Nach diesem Prozess soll die Strahlung sehr viel schneller abnehmen. Nach 500 Jahren wären die Reststoffe ungefährlich – statt nach 200'000 Jahren, die hochaktiver Atommüll dafür braucht.
Alle bisher angefallenen Schweizer Atomabfälle mit dem fachsprachlich «Transmutation» genannten Verfahren zu verstromen, würde 50 Jahre dauern und so viel Strom erzeugen, wie das AKW Leibstadt im gleichen Zeitraum generieren würde.
Ist das die Lösung für zwei Probleme der Schweizer Energieversorgung? Das Genfer Start-up Transmutex verspricht etwas, das so gelesen werden kann: Aus Atomabfall – genauer, abgebrannten Brennstäben – will es nochmals Strom erzeugen. Nach dem Recycling würden diese zudem so viel weniger strahlen, dass sie schon nach 500 Jahren ungefährlich wären.
Die Verantwortlichen arbeiten seit 2019 an ihrer Vision. Vor Kurzem hat ein Vertreter in Stadel ZH den Plan vorgestellt, dem Ort, an dem das Schweizer Tiefenlager für Atomabfälle gebaut werden soll. Die «NZZ» war an der Präsentation dabei.
Die Technologie ist nicht neu. Der Physik-Nobelpreisträger Carlo Rubbia hat in den 1990er-Jahren einen Atom-Reaktor entworfen, der hoch-radioaktive Stoffe mit Elektronen beschiesst und sie dabei in mittel- bis schwach-strahlende Stoffe verwandelt. Dabei entsteht, wie auch in herkömmlichen Kernreaktoren, Wärme, die sich in Strom umwandeln lässt. Das Prinzip nennt sich Transmutation und wurde schon in den 60er-Jahren theoretisch beschrieben, wie das Wissenschaftsmagazin Quarks erklärt.
Endlagerung wäre trotzdem nötig
Damit ist auch klar, wo der Firmenname Transmutex herkommt. Die Methode unterscheidet sich im Übrigen deutlich von der Wiederaufbereitung abgebrannter Brennstäbe. Diese fügen lediglich Reste spaltbaren Materials zu neuen Brennstäben zusammen, wie Physiker Harald Lesch erklärt.
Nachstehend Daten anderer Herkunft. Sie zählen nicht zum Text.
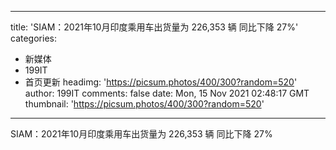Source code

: 
---
title: 'SIAM：2021年10月印度乘用车出货量为 226,353 辆  同比下降 27%'
categories: 
 - 新媒体
 - 199IT
 - 首页更新
headimg: 'https://picsum.photos/400/300?random=520'
author: 199IT
comments: false
date: Mon, 15 Nov 2021 02:48:17 GMT
thumbnail: 'https://picsum.photos/400/300?random=520'
---

<div>   
SIAM：2021年10月印度乘用车出货量为 226,353 辆  同比下降 27%  
</div>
Die Idee von Transmutex ist es, den Atommüll, der in der Schweiz angefallen ist, zu nutzen, um daraus nochmals Strom zu gewinnen. Noch viel grösser ist der Nutzen der Methode für die Endlagerung einzuschätzen.
Das Problem der dauerhaften, sicheren Aufbewahrung von Atommüll ist nicht nur, dass wo immer ein Ort dafür gesucht wird, die Menschen alles unternehmen, damit die strahlenden Abfälle nicht bei ihnen im Boden versorgt werden. Mindestens so gross ist die Herausforderung, sicherzustellen, dass auch in 100'000 Jahren kein Mensch auf die Idee kommt, die noch immer radioaktiven Stoffe wieder auszugraben und damit eine Katastrophe auszulösen.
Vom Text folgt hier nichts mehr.